■ EXERCISE DIRECTIONS: Each line of the data below that contains "확률값을" must be copied.

■ RECORDS FOR THE TASK:
━━━━━━━━━━

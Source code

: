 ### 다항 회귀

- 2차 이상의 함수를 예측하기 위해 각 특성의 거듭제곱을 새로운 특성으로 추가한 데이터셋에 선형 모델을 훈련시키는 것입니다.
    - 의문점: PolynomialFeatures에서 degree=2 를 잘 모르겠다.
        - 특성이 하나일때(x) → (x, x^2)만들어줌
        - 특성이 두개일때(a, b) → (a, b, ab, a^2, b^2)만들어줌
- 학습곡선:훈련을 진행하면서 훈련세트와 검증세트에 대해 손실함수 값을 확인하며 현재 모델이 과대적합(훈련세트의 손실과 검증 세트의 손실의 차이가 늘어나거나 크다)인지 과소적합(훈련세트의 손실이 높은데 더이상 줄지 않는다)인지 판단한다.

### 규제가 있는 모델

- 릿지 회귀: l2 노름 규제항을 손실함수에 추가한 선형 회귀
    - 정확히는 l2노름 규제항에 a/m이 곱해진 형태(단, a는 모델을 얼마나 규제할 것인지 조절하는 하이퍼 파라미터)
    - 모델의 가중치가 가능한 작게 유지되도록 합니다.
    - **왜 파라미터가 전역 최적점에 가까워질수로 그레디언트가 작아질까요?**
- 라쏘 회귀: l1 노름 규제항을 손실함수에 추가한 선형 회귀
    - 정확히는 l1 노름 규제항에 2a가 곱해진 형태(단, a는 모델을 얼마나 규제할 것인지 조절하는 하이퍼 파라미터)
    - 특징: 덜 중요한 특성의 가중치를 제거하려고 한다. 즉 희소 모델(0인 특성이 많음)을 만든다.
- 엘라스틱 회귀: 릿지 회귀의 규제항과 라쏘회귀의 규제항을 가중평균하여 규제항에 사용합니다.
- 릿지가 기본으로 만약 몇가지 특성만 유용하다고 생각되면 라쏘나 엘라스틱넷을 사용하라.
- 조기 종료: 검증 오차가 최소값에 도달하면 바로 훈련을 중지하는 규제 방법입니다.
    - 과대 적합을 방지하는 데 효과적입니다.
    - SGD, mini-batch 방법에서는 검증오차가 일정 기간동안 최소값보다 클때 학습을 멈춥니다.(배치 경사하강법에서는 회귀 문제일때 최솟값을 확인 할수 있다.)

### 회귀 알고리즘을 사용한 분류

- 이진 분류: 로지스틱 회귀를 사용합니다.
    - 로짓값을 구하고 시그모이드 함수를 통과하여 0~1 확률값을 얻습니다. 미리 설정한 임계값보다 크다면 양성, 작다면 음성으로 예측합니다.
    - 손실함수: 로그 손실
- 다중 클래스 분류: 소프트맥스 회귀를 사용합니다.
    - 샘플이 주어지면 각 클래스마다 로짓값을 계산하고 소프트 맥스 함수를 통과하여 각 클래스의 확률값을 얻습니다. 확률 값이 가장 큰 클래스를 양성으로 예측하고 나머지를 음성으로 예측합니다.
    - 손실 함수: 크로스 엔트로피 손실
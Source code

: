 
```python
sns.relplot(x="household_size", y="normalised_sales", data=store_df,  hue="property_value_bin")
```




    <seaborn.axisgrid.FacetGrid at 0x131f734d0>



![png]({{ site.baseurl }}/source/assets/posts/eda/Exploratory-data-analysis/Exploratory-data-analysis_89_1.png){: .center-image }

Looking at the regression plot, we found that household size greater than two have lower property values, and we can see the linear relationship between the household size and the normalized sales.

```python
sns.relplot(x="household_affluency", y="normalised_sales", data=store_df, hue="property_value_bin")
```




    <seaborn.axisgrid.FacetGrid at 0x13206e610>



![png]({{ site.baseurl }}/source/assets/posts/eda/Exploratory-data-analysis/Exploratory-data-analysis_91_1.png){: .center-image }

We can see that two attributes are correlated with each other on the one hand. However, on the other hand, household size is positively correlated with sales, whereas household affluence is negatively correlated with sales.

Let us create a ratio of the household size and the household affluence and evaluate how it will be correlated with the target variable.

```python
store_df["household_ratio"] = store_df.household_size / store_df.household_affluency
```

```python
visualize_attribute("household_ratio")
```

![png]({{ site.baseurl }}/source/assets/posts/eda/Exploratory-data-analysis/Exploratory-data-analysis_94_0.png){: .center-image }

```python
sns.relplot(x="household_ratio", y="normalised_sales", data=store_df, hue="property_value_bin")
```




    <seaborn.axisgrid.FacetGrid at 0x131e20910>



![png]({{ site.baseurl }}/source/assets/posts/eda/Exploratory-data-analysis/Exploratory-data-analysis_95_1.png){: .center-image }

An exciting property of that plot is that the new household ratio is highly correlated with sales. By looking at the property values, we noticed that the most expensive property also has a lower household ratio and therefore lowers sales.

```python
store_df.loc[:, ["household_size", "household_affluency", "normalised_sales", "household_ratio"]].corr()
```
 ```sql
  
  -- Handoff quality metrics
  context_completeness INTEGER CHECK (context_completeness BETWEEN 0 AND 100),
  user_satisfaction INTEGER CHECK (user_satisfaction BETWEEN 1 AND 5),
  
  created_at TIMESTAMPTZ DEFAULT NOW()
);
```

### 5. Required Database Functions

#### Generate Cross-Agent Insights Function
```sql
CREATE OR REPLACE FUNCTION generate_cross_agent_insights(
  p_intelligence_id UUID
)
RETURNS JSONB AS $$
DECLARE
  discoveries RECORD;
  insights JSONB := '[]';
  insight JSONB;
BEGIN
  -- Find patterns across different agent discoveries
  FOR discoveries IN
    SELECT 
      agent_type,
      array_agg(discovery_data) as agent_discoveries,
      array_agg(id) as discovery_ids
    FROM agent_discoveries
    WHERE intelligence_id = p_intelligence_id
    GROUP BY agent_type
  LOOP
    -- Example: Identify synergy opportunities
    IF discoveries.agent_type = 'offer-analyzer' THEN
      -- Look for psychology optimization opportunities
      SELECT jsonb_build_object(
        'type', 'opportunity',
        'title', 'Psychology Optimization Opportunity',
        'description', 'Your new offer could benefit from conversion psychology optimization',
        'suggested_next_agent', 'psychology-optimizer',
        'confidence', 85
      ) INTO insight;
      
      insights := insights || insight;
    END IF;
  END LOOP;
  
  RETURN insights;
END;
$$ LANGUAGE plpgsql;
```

━━━━━━━━━━

■ ANSWER TO THE EXERCISE:
    - 로짓값을 구하고 시그모이드 함수를 통과하여 0~1 확률값을 얻습니다. 미리 설정한 임계값보다 크다면 양성, 작다면 음성으로 예측합니다.
    - 샘플이 주어지면 각 클래스마다 로짓값을 계산하고 소프트 맥스 함수를 통과하여 각 클래스의 확률값을 얻습니다. 확률 값이 가장 큰 클래스를 양성으로 예측하고 나머지를 음성으로 예측합니다.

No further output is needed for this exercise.